> _Your objective_:
Every line below that holds the word "height" must be listed.

Saved entries:

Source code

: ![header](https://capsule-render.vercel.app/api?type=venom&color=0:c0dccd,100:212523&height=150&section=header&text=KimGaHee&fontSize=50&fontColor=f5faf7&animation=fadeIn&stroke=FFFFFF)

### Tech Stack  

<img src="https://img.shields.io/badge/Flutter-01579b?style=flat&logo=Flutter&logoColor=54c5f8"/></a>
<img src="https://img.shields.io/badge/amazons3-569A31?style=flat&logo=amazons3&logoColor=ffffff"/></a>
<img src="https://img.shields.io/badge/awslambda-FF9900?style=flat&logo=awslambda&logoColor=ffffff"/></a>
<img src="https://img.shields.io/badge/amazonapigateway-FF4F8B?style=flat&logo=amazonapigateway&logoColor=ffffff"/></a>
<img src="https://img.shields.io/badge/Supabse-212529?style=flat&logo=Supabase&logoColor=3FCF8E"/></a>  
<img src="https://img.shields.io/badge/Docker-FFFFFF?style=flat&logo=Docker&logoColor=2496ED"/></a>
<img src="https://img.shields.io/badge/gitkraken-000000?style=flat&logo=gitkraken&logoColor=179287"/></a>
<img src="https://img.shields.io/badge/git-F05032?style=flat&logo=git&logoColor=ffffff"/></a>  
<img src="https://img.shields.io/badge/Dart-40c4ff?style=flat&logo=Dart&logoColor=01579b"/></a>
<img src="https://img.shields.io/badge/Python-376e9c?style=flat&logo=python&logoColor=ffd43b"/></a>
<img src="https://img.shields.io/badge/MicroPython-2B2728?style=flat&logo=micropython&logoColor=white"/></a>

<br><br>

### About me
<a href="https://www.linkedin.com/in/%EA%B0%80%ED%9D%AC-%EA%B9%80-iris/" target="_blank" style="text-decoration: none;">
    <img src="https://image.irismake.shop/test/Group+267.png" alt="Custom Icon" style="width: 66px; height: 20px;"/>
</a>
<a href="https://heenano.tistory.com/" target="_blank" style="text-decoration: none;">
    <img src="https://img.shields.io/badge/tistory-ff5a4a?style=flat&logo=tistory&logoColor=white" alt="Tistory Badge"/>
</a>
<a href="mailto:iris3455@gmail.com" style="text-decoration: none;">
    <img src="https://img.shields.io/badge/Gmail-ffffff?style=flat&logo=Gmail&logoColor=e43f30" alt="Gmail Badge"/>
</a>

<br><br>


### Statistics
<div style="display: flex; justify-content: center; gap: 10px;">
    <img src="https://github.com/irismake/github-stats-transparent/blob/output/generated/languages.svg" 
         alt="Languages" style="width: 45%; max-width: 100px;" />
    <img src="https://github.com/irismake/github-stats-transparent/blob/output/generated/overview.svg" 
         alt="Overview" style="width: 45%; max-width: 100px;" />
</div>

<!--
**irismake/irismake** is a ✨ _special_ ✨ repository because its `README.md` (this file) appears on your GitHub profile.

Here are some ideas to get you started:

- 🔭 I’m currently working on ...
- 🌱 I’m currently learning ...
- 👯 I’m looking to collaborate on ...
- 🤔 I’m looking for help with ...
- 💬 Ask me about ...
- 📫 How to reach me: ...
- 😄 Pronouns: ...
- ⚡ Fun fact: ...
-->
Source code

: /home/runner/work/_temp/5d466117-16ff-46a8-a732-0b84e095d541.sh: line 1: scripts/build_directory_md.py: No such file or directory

> _Output for this task_:
: ![header](https://capsule-render.vercel.app/api?type=venom&color=0:c0dccd,100:212523&height=150&section=header&text=KimGaHee&fontSize=50&fontColor=f5faf7&animation=fadeIn&stroke=FFFFFF)
    <img src="https://image.irismake.shop/test/Group+267.png" alt="Custom Icon" style="width: 66px; height: 20px;"/>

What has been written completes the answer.